Efficient Simulation of Arbitrary Multicomponent First-Order Binding Kinetics for Improved Assay Design and Molecular Assembly

[Image: see text] Traditional enzyme-linked immunosorbent assay (ELISA), long the workhorse for specific target protein detection using microplate wells, is nearing its fundamental limit of sensitivity. New opportunities in health care call for in vitro diagnostic tests with ultrahigh sensitivity. Magnetic bead-based sandwich immunoassay formats have been developed that can reach unprecedented sensitivities, orders of magnitude better than are allowed for by the rate constants for a single ligand–receptor interaction. However, these ultrahigh sensitivity assays are vulnerable to a host of confounding factors, including nonspecific binding from background molecules and loss of low-abundance target to tube walls and during wash steps. Moreover, the optimization of workflow is often time-consuming and expensive. In this work, we present a simulation tool that allows users to graphically define arbitrary binding assays, including fully reversible first-order binding kinetics, timed addition of extra components, and timed wash steps.
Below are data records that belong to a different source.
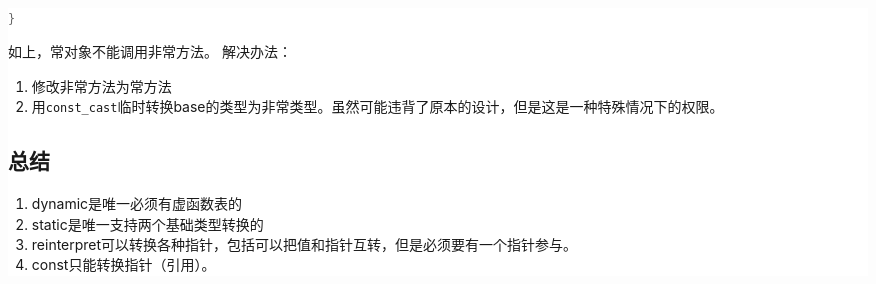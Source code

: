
 ```cpp
}
```
如上，常对象不能调用非常方法。
解决办法：
1. 修改非常方法为常方法
2. 用`const_cast`临时转换base的类型为非常类型。虽然可能违背了原本的设计，但是这是一种特殊情况下的权限。
## 总结
1. dynamic是唯一必须有虚函数表的
2. static是唯一支持两个基础类型转换的
3. reinterpret可以转换各种指针，包括可以把值和指针互转，但是必须要有一个指针参与。
4. const只能转换指针（引用）。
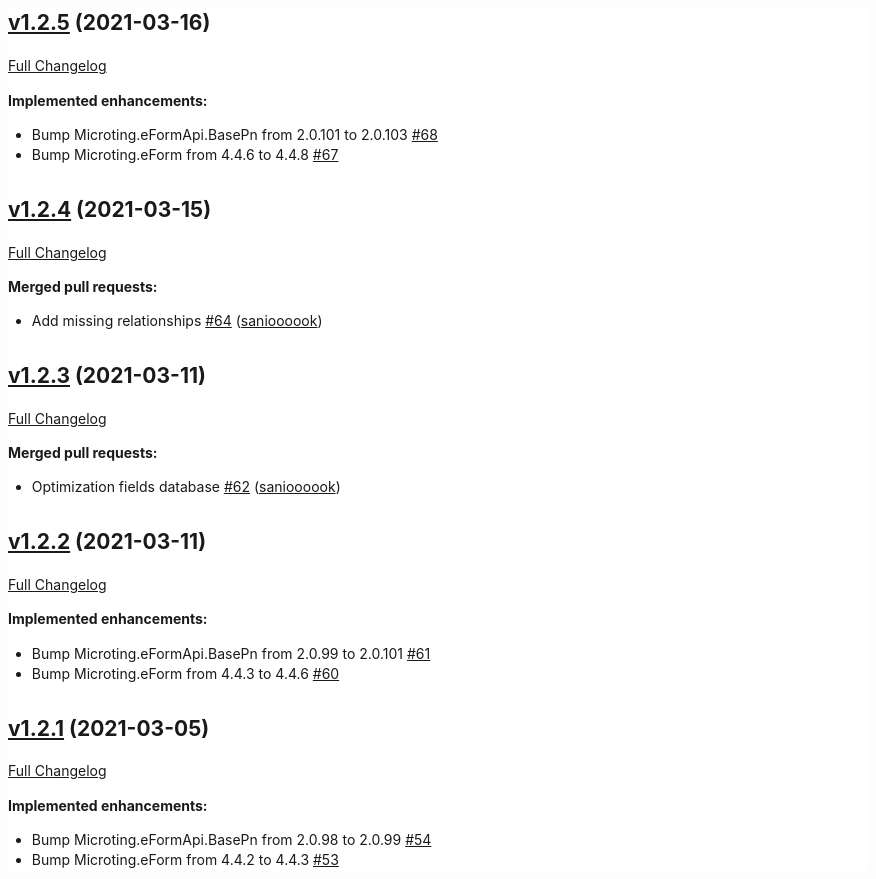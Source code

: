 ## [v1.2.5](https://github.com/microting/eform-inventory-base/tree/v1.2.5) (2021-03-16)

[Full Changelog](https://github.com/microting/eform-inventory-base/compare/v1.2.4...v1.2.5)

**Implemented enhancements:**

- Bump Microting.eFormApi.BasePn from 2.0.101 to 2.0.103 [\#68](https://github.com/microting/eform-inventory-base/issues/68)
- Bump Microting.eForm from 4.4.6 to 4.4.8 [\#67](https://github.com/microting/eform-inventory-base/issues/67)

## [v1.2.4](https://github.com/microting/eform-inventory-base/tree/v1.2.4) (2021-03-15)

[Full Changelog](https://github.com/microting/eform-inventory-base/compare/v1.2.3...v1.2.4)

**Merged pull requests:**

- Add missing relationships [\#64](https://github.com/microting/eform-inventory-base/pull/64) ([sanioooook](https://github.com/sanioooook))

## [v1.2.3](https://github.com/microting/eform-inventory-base/tree/v1.2.3) (2021-03-11)

[Full Changelog](https://github.com/microting/eform-inventory-base/compare/v1.2.2...v1.2.3)

**Merged pull requests:**

- Optimization fields database [\#62](https://github.com/microting/eform-inventory-base/pull/62) ([sanioooook](https://github.com/sanioooook))

## [v1.2.2](https://github.com/microting/eform-inventory-base/tree/v1.2.2) (2021-03-11)

[Full Changelog](https://github.com/microting/eform-inventory-base/compare/v1.2.1...v1.2.2)

**Implemented enhancements:**

- Bump Microting.eFormApi.BasePn from 2.0.99 to 2.0.101 [\#61](https://github.com/microting/eform-inventory-base/issues/61)
- Bump Microting.eForm from 4.4.3 to 4.4.6 [\#60](https://github.com/microting/eform-inventory-base/issues/60)

## [v1.2.1](https://github.com/microting/eform-inventory-base/tree/v1.2.1) (2021-03-05)

[Full Changelog](https://github.com/microting/eform-inventory-base/compare/v1.2.0...v1.2.1)

**Implemented enhancements:**

- Bump Microting.eFormApi.BasePn from 2.0.98 to 2.0.99 [\#54](https://github.com/microting/eform-inventory-base/issues/54)
- Bump Microting.eForm from 4.4.2 to 4.4.3 [\#53](https://github.com/microting/eform-inventory-base/issues/53)
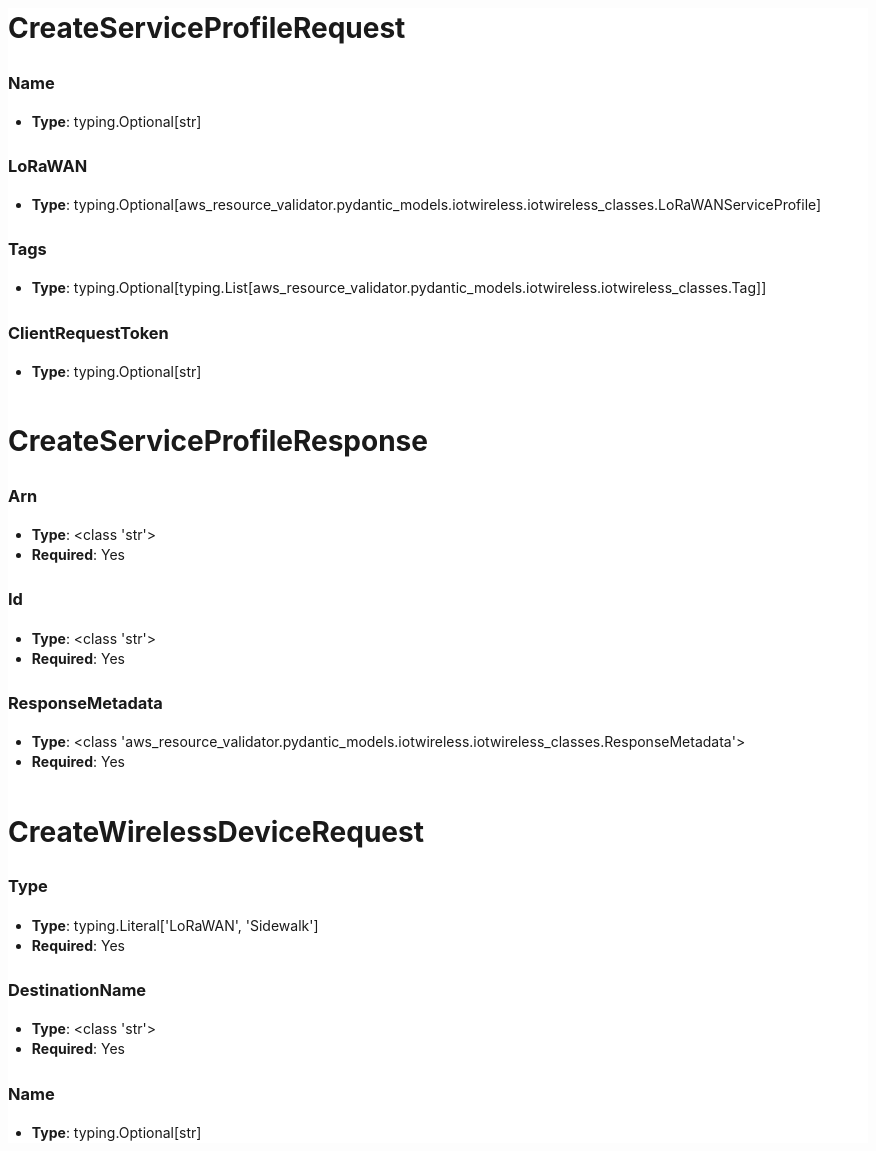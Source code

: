 
# CreateServiceProfileRequest

### Name
- **Type**: typing.Optional[str]

### LoRaWAN
- **Type**: typing.Optional[aws_resource_validator.pydantic_models.iotwireless.iotwireless_classes.LoRaWANServiceProfile]

### Tags
- **Type**: typing.Optional[typing.List[aws_resource_validator.pydantic_models.iotwireless.iotwireless_classes.Tag]]

### ClientRequestToken
- **Type**: typing.Optional[str]


# CreateServiceProfileResponse

### Arn
- **Type**: <class 'str'>
- **Required**: Yes

### Id
- **Type**: <class 'str'>
- **Required**: Yes

### ResponseMetadata
- **Type**: <class 'aws_resource_validator.pydantic_models.iotwireless.iotwireless_classes.ResponseMetadata'>
- **Required**: Yes


# CreateWirelessDeviceRequest

### Type
- **Type**: typing.Literal['LoRaWAN', 'Sidewalk']
- **Required**: Yes

### DestinationName
- **Type**: <class 'str'>
- **Required**: Yes

### Name
- **Type**: typing.Optional[str]
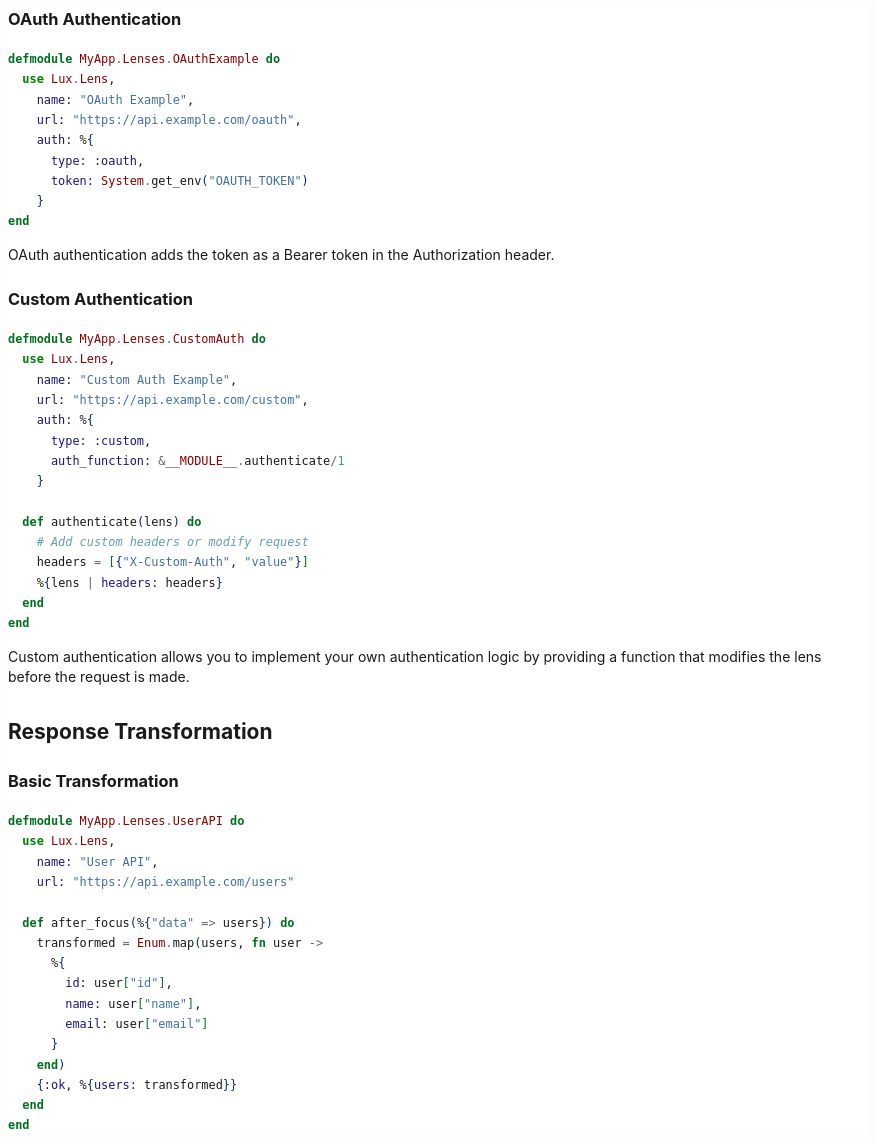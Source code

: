 ### OAuth Authentication
```elixir
defmodule MyApp.Lenses.OAuthExample do
  use Lux.Lens,
    name: "OAuth Example",
    url: "https://api.example.com/oauth",
    auth: %{
      type: :oauth,
      token: System.get_env("OAUTH_TOKEN")
    }
end
```

OAuth authentication adds the token as a Bearer token in the Authorization header.

### Custom Authentication
```elixir
defmodule MyApp.Lenses.CustomAuth do
  use Lux.Lens,
    name: "Custom Auth Example",
    url: "https://api.example.com/custom",
    auth: %{
      type: :custom,
      auth_function: &__MODULE__.authenticate/1
    }

  def authenticate(lens) do
    # Add custom headers or modify request
    headers = [{"X-Custom-Auth", "value"}]
    %{lens | headers: headers}
  end
end
```

Custom authentication allows you to implement your own authentication logic by providing a function that modifies the lens before the request is made.

## Response Transformation

### Basic Transformation
```elixir
defmodule MyApp.Lenses.UserAPI do
  use Lux.Lens,
    name: "User API",
    url: "https://api.example.com/users"

  def after_focus(%{"data" => users}) do
    transformed = Enum.map(users, fn user ->
      %{
        id: user["id"],
        name: user["name"],
        email: user["email"]
      }
    end)
    {:ok, %{users: transformed}}
  end
end
```
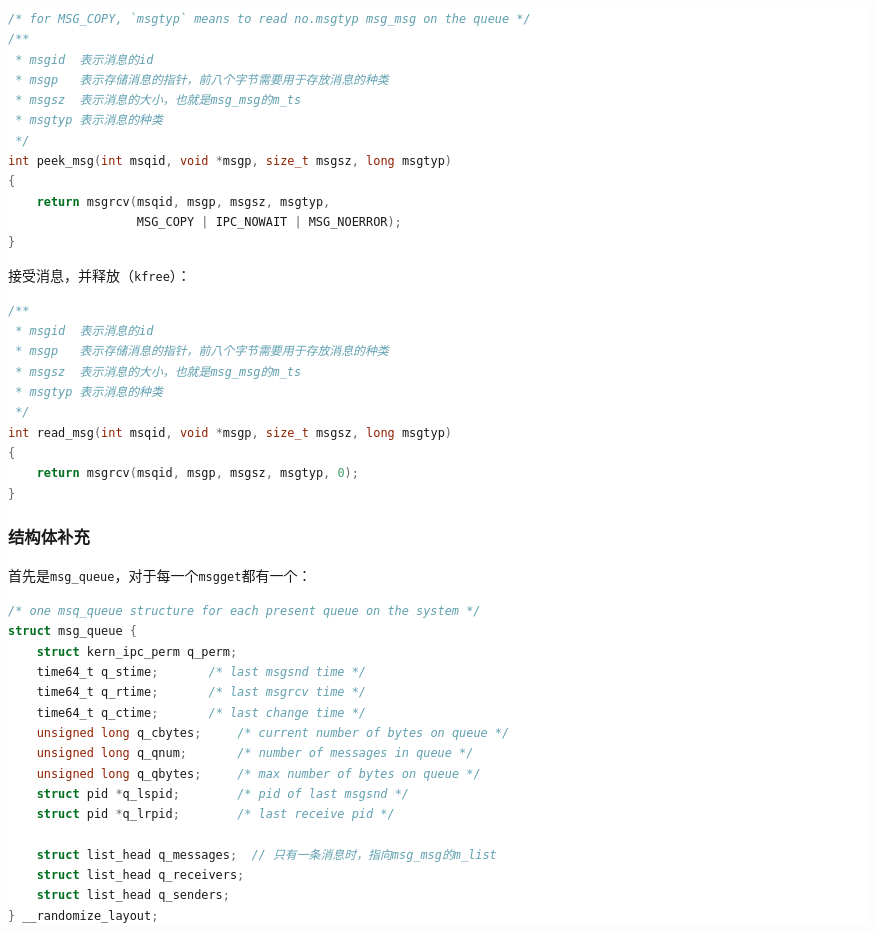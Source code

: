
 ```c
/* for MSG_COPY, `msgtyp` means to read no.msgtyp msg_msg on the queue */
/**
 * msgid  表示消息的id
 * msgp   表示存储消息的指针，前八个字节需要用于存放消息的种类
 * msgsz  表示消息的大小，也就是msg_msg的m_ts
 * msgtyp 表示消息的种类
 */
int peek_msg(int msqid, void *msgp, size_t msgsz, long msgtyp)
{
    return msgrcv(msqid, msgp, msgsz, msgtyp, 
                  MSG_COPY | IPC_NOWAIT | MSG_NOERROR);
}
```

接受消息，并释放（`kfree`）：

```c
/**
 * msgid  表示消息的id
 * msgp   表示存储消息的指针，前八个字节需要用于存放消息的种类
 * msgsz  表示消息的大小，也就是msg_msg的m_ts
 * msgtyp 表示消息的种类
 */
int read_msg(int msqid, void *msgp, size_t msgsz, long msgtyp)
{
    return msgrcv(msqid, msgp, msgsz, msgtyp, 0);
}

```

### 结构体补充

首先是`msg_queue`，对于每一个`msgget`都有一个：

```c
/* one msq_queue structure for each present queue on the system */
struct msg_queue {
	struct kern_ipc_perm q_perm;
	time64_t q_stime;		/* last msgsnd time */
	time64_t q_rtime;		/* last msgrcv time */
	time64_t q_ctime;		/* last change time */
	unsigned long q_cbytes;		/* current number of bytes on queue */
	unsigned long q_qnum;		/* number of messages in queue */
	unsigned long q_qbytes;		/* max number of bytes on queue */
	struct pid *q_lspid;		/* pid of last msgsnd */
	struct pid *q_lrpid;		/* last receive pid */

	struct list_head q_messages;  // 只有一条消息时，指向msg_msg的m_list
	struct list_head q_receivers;
	struct list_head q_senders;
} __randomize_layout;
```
The tool is freely available as a user-friendly webapp. The framework is lightweight and fast, allowing for inexpensive simulation and visualization of arbitrarily complex assay schemes, including but not limited to digital immunoassays, DNA hybridization, and enzyme kinetics, for validation and optimization of assay designs without requiring any programming knowledge from the user. We demonstrate some of these capabilities and provide practical guidance on assay simulation design.